Okay, now was there a question that I, that, or that was just something else that was going on? Okay. Okay, well then let's, we were in second King. So we've seen now that Meir Shallal Hashpaz has been born.

And here we have both the King of Syria killed and the King of Israel. And Israel falls during that day, no longer threats to Judah exactly the way God had said would happen.

And he's got two witnesses and has written down that when this baby is born, before he can talk and before he can say, mom and dad, that these things would be, these things would be, these things would happen. So indeed, that's what we see it fulfilled there in 1 Kings, right in the time that Ahaz was alive.

So Ahaz sees what happens. We see that Uriah sees what happens.

You would think that a prophecy like that fulfilled with an unusual name that kind of spells what is going to happen. Speed the booty, speed the spoil, speed the spoil. That might make you think, right? To think, whoa, God really is God. He really does know what is going on and what he says happens.

Now, let's turn forward in Isaiah, because here later in the book, we're going to see many things where God prophesies. Some of them have not yet occurred, but he makes the proof in Isaiah that what he says will happen through all these fulfilled prophecies that are throughout the Bible. It's one of the proofs of the Bible.

If anyone can ever find a prophecy that wasn't fulfilled, let us know. Let us know, because, you know, every prophecy we say that is in the Bible has been fulfilled, will be fulfilled, the ones that should have been fulfilled already. So Isaiah 46, God makes quite a statement. I think everyone here has heard this statement before, Isaiah 46 and verse 8.

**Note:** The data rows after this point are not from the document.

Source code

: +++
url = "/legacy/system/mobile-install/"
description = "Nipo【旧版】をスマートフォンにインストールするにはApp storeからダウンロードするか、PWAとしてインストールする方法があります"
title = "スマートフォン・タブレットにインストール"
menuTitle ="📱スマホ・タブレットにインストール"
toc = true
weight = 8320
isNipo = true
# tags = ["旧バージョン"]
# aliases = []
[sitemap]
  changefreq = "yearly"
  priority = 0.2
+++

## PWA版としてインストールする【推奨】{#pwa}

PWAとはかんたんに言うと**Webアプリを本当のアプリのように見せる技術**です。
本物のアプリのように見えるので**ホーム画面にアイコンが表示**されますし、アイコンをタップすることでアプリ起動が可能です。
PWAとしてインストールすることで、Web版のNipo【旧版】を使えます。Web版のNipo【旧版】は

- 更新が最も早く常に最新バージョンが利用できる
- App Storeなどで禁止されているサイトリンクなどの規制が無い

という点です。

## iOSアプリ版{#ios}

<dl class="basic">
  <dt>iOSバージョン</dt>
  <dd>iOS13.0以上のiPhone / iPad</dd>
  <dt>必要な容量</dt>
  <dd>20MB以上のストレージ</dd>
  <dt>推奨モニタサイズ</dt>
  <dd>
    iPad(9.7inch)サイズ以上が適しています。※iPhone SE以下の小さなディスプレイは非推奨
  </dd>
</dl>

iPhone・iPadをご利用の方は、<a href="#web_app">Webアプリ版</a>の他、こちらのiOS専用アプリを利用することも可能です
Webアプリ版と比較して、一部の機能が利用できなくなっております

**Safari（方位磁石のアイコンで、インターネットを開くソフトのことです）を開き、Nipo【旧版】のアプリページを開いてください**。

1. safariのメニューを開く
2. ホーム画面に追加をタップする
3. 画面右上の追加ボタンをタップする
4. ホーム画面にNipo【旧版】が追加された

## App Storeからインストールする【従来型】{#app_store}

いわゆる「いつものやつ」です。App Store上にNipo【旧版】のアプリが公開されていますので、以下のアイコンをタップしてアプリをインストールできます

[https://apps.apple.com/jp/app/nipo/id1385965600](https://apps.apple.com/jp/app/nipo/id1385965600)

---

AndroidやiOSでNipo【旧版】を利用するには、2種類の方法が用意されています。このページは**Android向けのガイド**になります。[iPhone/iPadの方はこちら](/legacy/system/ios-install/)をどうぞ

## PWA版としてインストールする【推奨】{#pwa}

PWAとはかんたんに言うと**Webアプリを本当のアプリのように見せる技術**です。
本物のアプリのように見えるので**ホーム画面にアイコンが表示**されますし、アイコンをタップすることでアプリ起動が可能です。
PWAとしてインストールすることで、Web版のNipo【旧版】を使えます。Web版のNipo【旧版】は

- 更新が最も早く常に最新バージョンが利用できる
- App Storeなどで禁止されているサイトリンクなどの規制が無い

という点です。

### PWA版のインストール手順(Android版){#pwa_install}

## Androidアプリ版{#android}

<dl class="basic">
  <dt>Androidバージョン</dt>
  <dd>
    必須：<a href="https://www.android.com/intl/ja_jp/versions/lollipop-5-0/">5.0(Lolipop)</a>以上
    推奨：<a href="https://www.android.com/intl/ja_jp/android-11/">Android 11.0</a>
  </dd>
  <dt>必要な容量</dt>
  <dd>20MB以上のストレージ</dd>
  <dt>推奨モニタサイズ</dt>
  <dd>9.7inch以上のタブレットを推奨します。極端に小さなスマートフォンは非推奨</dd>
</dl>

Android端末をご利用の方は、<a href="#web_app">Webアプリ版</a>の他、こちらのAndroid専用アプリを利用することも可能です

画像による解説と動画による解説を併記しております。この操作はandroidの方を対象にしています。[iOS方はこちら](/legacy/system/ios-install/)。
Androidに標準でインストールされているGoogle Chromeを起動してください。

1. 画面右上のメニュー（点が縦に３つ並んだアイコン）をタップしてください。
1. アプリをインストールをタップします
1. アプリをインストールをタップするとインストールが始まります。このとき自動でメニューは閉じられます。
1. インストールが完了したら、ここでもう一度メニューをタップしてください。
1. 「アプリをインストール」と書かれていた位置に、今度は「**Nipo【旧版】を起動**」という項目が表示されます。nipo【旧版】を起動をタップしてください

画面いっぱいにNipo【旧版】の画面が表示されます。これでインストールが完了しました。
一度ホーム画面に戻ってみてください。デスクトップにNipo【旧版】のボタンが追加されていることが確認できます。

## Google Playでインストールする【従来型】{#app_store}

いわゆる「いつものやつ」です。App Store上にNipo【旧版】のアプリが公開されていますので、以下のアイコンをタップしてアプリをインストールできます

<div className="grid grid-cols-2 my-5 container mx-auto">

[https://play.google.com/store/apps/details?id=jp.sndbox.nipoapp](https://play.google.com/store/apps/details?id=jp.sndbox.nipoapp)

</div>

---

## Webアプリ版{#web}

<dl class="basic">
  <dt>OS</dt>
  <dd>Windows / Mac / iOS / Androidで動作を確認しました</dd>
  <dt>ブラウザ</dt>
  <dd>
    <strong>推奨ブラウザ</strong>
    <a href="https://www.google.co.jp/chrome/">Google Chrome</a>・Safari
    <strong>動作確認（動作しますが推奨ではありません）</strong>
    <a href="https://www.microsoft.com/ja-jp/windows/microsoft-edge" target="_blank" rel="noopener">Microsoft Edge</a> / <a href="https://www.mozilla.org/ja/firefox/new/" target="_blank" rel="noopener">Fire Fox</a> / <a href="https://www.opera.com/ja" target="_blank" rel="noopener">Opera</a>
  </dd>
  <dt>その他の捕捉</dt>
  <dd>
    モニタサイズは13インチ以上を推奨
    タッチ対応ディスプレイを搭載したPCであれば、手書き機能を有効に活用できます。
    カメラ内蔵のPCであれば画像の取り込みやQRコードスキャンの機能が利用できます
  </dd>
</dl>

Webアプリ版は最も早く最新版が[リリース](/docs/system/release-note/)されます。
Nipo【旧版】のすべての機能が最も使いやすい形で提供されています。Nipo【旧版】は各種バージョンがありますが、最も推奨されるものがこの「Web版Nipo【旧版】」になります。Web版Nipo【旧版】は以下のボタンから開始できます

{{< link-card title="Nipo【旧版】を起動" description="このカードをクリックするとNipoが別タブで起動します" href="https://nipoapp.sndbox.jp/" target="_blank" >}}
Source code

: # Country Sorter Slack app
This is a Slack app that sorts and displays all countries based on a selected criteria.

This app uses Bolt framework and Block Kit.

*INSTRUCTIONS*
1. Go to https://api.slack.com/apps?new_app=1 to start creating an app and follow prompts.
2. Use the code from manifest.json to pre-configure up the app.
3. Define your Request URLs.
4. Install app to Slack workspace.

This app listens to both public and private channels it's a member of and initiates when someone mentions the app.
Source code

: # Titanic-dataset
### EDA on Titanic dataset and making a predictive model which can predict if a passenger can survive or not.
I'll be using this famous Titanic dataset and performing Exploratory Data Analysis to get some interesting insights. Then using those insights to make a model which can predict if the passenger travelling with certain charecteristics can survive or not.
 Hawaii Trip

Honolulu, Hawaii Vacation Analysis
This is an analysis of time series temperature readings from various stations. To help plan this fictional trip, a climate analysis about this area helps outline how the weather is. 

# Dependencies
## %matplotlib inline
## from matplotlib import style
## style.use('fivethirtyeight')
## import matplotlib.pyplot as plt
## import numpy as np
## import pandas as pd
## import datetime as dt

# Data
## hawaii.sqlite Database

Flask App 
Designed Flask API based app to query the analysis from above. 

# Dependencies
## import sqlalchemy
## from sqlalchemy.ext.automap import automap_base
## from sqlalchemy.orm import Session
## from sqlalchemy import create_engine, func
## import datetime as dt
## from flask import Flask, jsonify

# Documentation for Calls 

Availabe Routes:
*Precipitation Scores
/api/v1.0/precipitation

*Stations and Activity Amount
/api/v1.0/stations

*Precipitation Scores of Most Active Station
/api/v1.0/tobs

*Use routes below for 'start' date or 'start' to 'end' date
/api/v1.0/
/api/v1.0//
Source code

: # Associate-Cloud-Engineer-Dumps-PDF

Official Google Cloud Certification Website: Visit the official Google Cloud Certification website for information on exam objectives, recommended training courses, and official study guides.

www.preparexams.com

It says, remember this, show yourselves men, recall to mind, you transgressors, remember the former things of old, for I am God and there is no other. I am God and there is none like me, declaring the end from the beginning and from ancient times things that are not yet done, saying, my counsel shall stand and I will do all my pleasure.

Verse 11, he kind of accentuates it. Last time we read at the end of chapter 7, where it's like God said, he'll whistle, he'll whistle and the kings will come when he's using another nation to punish a nation that's departed from him.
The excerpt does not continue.